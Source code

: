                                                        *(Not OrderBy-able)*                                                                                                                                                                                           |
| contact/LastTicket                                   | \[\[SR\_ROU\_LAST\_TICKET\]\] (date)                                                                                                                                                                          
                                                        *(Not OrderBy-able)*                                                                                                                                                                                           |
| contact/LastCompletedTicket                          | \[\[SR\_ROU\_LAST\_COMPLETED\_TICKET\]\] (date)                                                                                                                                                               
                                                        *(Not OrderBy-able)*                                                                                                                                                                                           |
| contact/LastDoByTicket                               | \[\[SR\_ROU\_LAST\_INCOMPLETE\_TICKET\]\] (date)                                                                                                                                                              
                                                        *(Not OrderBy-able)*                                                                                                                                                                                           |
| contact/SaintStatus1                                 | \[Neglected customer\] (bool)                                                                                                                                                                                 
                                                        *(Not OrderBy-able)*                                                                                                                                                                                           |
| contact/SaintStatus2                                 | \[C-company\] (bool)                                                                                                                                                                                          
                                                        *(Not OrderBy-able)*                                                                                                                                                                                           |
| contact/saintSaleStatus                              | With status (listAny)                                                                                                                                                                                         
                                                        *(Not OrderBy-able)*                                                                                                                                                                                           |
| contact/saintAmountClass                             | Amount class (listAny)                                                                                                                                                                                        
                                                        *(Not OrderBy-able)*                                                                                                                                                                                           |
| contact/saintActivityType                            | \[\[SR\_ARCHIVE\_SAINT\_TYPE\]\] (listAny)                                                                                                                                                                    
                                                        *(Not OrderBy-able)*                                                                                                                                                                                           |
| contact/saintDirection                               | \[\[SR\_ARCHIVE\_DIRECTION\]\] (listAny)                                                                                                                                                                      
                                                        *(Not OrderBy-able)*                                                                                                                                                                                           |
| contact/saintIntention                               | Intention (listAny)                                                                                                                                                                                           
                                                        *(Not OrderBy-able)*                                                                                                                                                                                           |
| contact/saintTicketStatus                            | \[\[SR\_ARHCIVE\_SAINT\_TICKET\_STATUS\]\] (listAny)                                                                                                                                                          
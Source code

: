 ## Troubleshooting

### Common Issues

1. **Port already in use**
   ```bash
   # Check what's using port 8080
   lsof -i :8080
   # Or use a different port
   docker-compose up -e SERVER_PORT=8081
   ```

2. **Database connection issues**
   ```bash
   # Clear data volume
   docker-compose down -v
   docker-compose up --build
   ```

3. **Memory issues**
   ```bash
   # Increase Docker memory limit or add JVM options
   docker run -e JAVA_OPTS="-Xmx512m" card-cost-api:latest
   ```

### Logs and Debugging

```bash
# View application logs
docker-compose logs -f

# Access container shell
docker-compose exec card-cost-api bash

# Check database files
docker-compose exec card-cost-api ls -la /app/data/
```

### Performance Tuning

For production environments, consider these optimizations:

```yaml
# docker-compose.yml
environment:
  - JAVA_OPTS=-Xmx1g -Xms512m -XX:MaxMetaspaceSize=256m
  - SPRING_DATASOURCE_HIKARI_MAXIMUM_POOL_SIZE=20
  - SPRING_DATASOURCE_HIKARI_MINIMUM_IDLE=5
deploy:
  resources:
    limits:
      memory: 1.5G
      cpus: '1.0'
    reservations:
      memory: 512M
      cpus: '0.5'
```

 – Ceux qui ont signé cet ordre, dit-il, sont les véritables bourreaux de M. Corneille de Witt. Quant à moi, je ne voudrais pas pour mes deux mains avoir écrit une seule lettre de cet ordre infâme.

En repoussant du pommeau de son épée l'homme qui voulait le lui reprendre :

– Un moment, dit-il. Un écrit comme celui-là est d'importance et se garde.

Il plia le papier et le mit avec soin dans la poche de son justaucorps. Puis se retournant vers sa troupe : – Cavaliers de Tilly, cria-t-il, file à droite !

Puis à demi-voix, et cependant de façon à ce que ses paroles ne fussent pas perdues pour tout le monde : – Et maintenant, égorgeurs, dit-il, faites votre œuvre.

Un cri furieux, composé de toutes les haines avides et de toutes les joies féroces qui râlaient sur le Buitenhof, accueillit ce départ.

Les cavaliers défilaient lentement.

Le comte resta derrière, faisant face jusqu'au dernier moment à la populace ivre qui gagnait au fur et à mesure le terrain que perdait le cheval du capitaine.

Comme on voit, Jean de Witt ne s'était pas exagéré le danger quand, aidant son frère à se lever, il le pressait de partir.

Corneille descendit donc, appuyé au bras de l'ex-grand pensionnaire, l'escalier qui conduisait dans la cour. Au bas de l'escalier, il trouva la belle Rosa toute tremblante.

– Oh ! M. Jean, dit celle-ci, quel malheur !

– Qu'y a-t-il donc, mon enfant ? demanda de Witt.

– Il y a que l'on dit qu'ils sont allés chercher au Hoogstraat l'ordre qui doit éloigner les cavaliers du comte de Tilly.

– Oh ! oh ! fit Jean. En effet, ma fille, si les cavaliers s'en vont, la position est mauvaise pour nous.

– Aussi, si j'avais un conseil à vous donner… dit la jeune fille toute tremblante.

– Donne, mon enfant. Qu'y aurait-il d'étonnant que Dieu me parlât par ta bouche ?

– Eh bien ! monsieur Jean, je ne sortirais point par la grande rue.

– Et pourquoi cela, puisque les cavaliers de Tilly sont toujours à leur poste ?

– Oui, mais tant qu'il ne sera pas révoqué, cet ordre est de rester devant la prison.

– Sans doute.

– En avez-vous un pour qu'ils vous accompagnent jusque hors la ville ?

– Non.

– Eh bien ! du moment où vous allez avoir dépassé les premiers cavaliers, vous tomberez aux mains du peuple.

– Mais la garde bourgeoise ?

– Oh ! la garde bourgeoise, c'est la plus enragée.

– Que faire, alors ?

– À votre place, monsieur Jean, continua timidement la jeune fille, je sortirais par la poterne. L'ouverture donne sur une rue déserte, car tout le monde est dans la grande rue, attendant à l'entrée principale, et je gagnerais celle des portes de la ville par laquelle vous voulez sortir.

····················

• [TASK DESCRIPTION]: Only a number belongs in the answer: state how many lines of the entries above hold "votre".

• [ANSWER FOR THIS EXERCISE]: 2